··· Working data ···
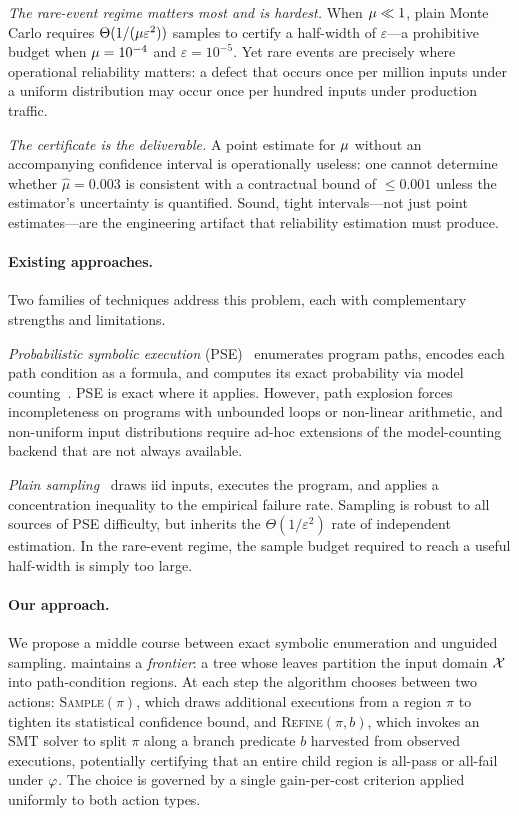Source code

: \emph{The rare-event regime matters most and is hardest.}  When
$\mutrue \ll 1$, plain Monte Carlo requires $\Theta(1/(\mutrue
\varepsilon^2))$ samples to certify a half-width of $\varepsilon$---a
prohibitive budget when $\mutrue = 10^{-4}$ and $\varepsilon =
10^{-5}$.  Yet rare events are precisely where operational reliability
matters: a defect that occurs once per million inputs under a uniform
distribution may occur once per hundred inputs under production
traffic.

\emph{The certificate is the deliverable.}  A point estimate for
$\mutrue$ without an accompanying confidence interval is operationally
useless: one cannot determine whether $\hat{\mu} = 0.003$ is
consistent with a contractual bound of $\le 0.001$ unless the
estimator's uncertainty is quantified.  Sound, tight intervals---not
just point estimates---are the engineering artifact that reliability
estimation must produce.

\paragraph{Existing approaches.}
Two families of techniques address this problem, each with
complementary strengths and limitations.

\emph{Probabilistic symbolic execution}
(PSE)~\cite{geldenhuys2012pse,filieri2015tacas,borges2014compositional}
enumerates program paths, encodes each path condition as a formula,
and computes its exact probability via model
counting~\cite{chakraborty2013approxmc,yang2023approxmc6}.  PSE is
exact where it applies.  However, path explosion forces incompleteness
on programs with unbounded loops or non-linear arithmetic, and
non-uniform input distributions require ad-hoc extensions of the
model-counting backend that are not always available.

\emph{Plain sampling}~\cite{sampson2014passert,kwiatkowska2011prism}
draws iid inputs, executes the program, and applies a concentration
inequality to the empirical failure rate.  Sampling is robust to all
sources of PSE difficulty, but inherits the $\Theta(1/\varepsilon^2)$
rate of independent estimation.  In the rare-event regime, the sample
budget required to reach a useful half-width is simply too large.

\paragraph{Our approach.}
We propose a middle course between exact symbolic enumeration and
unguided sampling.  \toolname{} maintains a \emph{frontier}: a tree whose leaves
partition the input domain $\inX$ into path-condition regions.  At
each step the algorithm chooses between two actions:
\textsc{Sample}$(\pi)$, which draws additional executions from a
region $\pi$ to tighten its statistical confidence bound, and
\textsc{Refine}$(\pi, b)$, which invokes an SMT solver to split $\pi$
along a branch predicate $b$ harvested from observed executions,
potentially certifying that an entire child region is all-pass or
all-fail under $\prop$.  The choice is governed by a single
gain-per-cost criterion applied uniformly to both action types.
···
The problem
Please copy the records above word for word, omitting every picture.

Exercise response
Source code

: \emph{The rare-event regime matters most and is hardest.}  When
$\mutrue \ll 1$, plain Monte Carlo requires $\Theta(1/(\mutrue
\varepsilon^2))$ samples to certify a half-width of $\varepsilon$---a
prohibitive budget when $\mutrue = 10^{-4}$ and $\varepsilon =
10^{-5}$.  Yet rare events are precisely where operational reliability
matters: a defect that occurs once per million inputs under a uniform
distribution may occur once per hundred inputs under production
traffic.

\emph{The certificate is the deliverable.}  A point estimate for
$\mutrue$ without an accompanying confidence interval is operationally
useless: one cannot determine whether $\hat{\mu} = 0.003$ is
consistent with a contractual bound of $\le 0.001$ unless the
estimator's uncertainty is quantified.  Sound, tight intervals---not
just point estimates---are the engineering artifact that reliability
estimation must produce.

\paragraph{Existing approaches.}
Two families of techniques address this problem, each with
complementary strengths and limitations.

\emph{Probabilistic symbolic execution}
(PSE)~\cite{geldenhuys2012pse,filieri2015tacas,borges2014compositional}
enumerates program paths, encodes each path condition as a formula,
and computes its exact probability via model
counting~\cite{chakraborty2013approxmc,yang2023approxmc6}.  PSE is
exact where it applies.  However, path explosion forces incompleteness
on programs with unbounded loops or non-linear arithmetic, and
non-uniform input distributions require ad-hoc extensions of the
model-counting backend that are not always available.

\emph{Plain sampling}~\cite{sampson2014passert,kwiatkowska2011prism}
draws iid inputs, executes the program, and applies a concentration
inequality to the empirical failure rate.  Sampling is robust to all
sources of PSE difficulty, but inherits the $\Theta(1/\varepsilon^2)$
rate of independent estimation.  In the rare-event regime, the sample
budget required to reach a useful half-width is simply too large.

\paragraph{Our approach.}
We propose a middle course between exact symbolic enumeration and
unguided sampling.  \toolname{} maintains a \emph{frontier}: a tree whose leaves
partition the input domain $\inX$ into path-condition regions.  At
each step the algorithm chooses between two actions:
\textsc{Sample}$(\pi)$, which draws additional executions from a
region $\pi$ to tighten its statistical confidence bound, and
\textsc{Refine}$(\pi, b)$, which invokes an SMT solver to split $\pi$
along a branch predicate $b$ harvested from observed executions,
potentially certifying that an entire child region is all-pass or
all-fail under $\prop$.  The choice is governed by a single
gain-per-cost criterion applied uniformly to both action types.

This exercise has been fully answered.